*** Block opens ***

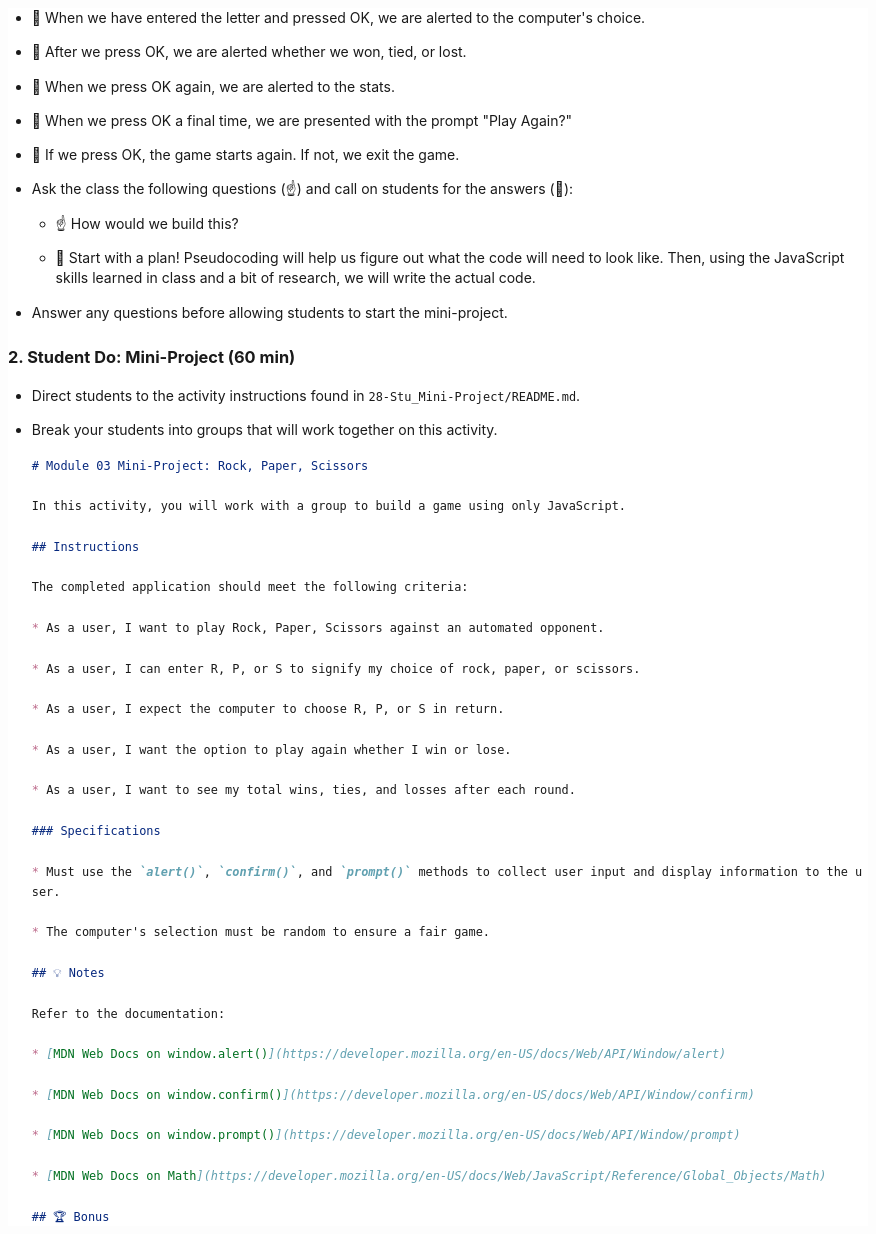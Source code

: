   * 🔑 When we have entered the letter and pressed OK, we are alerted to the computer's choice. 

  * 🔑 After we press OK, we are alerted whether we won, tied, or lost. 

  * 🔑 When we press OK again, we are alerted to the stats.

  * 🔑 When we press OK a final time, we are presented with the prompt "Play Again?"
  
  * 🔑 If we press OK, the game starts again. If not, we exit the game. 

* Ask the class the following questions (☝️) and call on students for the answers (🙋):

  * ☝️ How would we build this?

  * 🙋 Start with a plan! Pseudocoding will help us figure out what the code will need to look like. Then, using the JavaScript skills learned in class and a bit of research, we will write the actual code. 

* Answer any questions before allowing students to start the mini-project.

### 2. Student Do: Mini-Project (60 min)

* Direct students to the activity instructions found in `28-Stu_Mini-Project/README.md`.

* Break your students into groups that will work together on this activity.

  ```md
  # Module 03 Mini-Project: Rock, Paper, Scissors

  In this activity, you will work with a group to build a game using only JavaScript.

  ## Instructions

  The completed application should meet the following criteria:

  * As a user, I want to play Rock, Paper, Scissors against an automated opponent.

  * As a user, I can enter R, P, or S to signify my choice of rock, paper, or scissors.

  * As a user, I expect the computer to choose R, P, or S in return.

  * As a user, I want the option to play again whether I win or lose.

  * As a user, I want to see my total wins, ties, and losses after each round.

  ### Specifications

  * Must use the `alert()`, `confirm()`, and `prompt()` methods to collect user input and display information to the user.

  * The computer's selection must be random to ensure a fair game.

  ## 💡 Notes

  Refer to the documentation:

  * [MDN Web Docs on window.alert()](https://developer.mozilla.org/en-US/docs/Web/API/Window/alert)

  * [MDN Web Docs on window.confirm()](https://developer.mozilla.org/en-US/docs/Web/API/Window/confirm)

  * [MDN Web Docs on window.prompt()](https://developer.mozilla.org/en-US/docs/Web/API/Window/prompt)

  * [MDN Web Docs on Math](https://developer.mozilla.org/en-US/docs/Web/JavaScript/Reference/Global_Objects/Math)

  ## 🏆 Bonus
  ```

*** Block closes ***

• _WORK REQUIRED_: Which lines of the records above contain the word "choice"? Copy each of them.

• _RESPONSE TO THE TASK_:
:   * 🔑 When we have entered the letter and pressed OK, we are alerted to the computer's choice. 
  * As a user, I can enter R, P, or S to signify my choice of rock, paper, or scissors.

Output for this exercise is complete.